§ **DATA SUPPLIED**
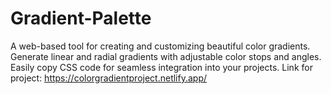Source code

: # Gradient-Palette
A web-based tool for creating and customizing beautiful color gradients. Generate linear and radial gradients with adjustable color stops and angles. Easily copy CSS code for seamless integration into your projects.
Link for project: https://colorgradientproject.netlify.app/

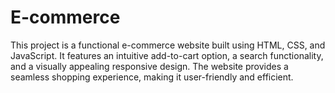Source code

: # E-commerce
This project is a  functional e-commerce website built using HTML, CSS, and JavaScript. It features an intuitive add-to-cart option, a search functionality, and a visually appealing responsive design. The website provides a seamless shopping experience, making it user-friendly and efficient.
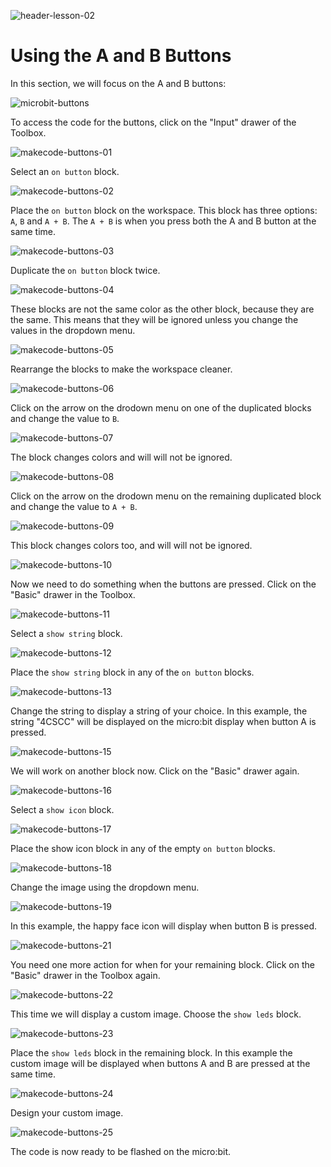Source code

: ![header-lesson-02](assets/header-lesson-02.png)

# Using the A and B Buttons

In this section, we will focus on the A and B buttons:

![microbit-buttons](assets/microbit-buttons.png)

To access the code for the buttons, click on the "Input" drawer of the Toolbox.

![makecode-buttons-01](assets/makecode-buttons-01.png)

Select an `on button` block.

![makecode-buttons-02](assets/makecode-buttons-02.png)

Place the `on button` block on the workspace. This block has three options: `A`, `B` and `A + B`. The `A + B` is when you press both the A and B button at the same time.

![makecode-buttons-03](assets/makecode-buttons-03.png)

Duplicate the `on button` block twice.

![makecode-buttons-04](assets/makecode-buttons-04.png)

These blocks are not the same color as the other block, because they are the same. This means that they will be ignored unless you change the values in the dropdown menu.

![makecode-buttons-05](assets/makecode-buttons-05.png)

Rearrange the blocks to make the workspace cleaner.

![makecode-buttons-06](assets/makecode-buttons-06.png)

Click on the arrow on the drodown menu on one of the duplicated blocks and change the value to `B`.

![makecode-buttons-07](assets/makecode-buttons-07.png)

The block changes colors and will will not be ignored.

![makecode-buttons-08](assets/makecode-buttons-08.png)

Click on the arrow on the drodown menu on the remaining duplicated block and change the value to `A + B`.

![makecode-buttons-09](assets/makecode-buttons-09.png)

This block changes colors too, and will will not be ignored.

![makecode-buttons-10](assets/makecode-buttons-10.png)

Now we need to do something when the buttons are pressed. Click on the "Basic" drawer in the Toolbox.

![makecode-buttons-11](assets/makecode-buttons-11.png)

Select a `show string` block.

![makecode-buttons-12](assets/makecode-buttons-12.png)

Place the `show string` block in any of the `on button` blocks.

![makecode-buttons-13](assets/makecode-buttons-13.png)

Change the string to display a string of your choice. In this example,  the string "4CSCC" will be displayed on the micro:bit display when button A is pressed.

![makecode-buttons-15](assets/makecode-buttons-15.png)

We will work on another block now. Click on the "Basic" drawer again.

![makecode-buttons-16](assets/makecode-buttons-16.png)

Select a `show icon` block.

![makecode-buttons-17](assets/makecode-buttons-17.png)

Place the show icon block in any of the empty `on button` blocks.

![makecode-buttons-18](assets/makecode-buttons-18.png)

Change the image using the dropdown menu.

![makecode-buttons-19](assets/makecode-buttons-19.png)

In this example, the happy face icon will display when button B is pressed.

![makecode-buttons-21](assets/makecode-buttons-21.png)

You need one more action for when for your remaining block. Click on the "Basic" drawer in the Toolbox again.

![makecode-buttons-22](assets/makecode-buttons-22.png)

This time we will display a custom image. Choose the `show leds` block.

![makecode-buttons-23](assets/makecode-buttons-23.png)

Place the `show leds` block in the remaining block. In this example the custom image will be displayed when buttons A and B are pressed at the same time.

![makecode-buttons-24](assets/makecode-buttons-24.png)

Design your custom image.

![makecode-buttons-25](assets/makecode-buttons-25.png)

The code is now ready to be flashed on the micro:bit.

...

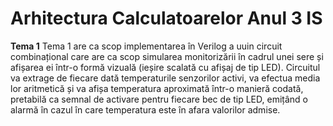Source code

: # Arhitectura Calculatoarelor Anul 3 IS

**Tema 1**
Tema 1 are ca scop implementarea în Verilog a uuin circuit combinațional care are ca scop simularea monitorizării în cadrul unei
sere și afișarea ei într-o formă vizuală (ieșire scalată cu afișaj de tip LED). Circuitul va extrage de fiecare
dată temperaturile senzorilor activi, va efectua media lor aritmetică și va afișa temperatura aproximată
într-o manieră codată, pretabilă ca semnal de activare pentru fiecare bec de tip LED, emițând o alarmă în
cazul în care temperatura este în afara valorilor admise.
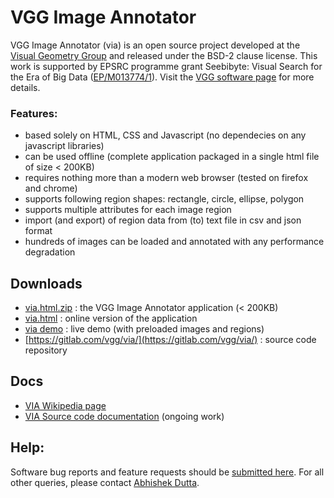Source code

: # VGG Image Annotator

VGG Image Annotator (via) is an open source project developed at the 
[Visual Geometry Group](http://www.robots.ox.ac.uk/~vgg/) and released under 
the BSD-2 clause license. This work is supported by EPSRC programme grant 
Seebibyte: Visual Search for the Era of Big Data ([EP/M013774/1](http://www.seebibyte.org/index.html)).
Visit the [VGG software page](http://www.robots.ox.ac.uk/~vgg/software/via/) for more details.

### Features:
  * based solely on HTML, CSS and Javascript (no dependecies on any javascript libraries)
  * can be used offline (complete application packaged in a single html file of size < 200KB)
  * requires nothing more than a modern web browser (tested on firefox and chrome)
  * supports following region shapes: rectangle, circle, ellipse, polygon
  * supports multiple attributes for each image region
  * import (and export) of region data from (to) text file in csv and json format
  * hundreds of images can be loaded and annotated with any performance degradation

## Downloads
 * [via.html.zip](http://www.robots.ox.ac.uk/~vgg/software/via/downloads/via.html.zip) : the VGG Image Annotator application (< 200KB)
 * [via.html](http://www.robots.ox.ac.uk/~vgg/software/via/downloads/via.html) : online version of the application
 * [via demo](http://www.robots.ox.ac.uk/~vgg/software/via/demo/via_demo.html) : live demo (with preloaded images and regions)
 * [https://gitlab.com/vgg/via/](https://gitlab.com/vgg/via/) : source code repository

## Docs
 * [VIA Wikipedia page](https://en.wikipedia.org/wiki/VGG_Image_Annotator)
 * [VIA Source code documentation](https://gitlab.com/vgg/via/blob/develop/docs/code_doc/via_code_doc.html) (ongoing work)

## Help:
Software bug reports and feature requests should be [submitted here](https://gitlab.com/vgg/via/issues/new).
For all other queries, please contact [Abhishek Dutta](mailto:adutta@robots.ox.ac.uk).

§ **TASK TO CARRY OUT**
Report each line in the entries where the string "drawer" occurs.

§ **SOLUTION FOR THIS EXERCISE**
To access the code for the buttons, click on the "Input" drawer of the Toolbox.
Now we need to do something when the buttons are pressed. Click on the "Basic" drawer in the Toolbox.
We will work on another block now. Click on the "Basic" drawer again.
You need one more action for when for your remaining block. Click on the "Basic" drawer in the Toolbox again.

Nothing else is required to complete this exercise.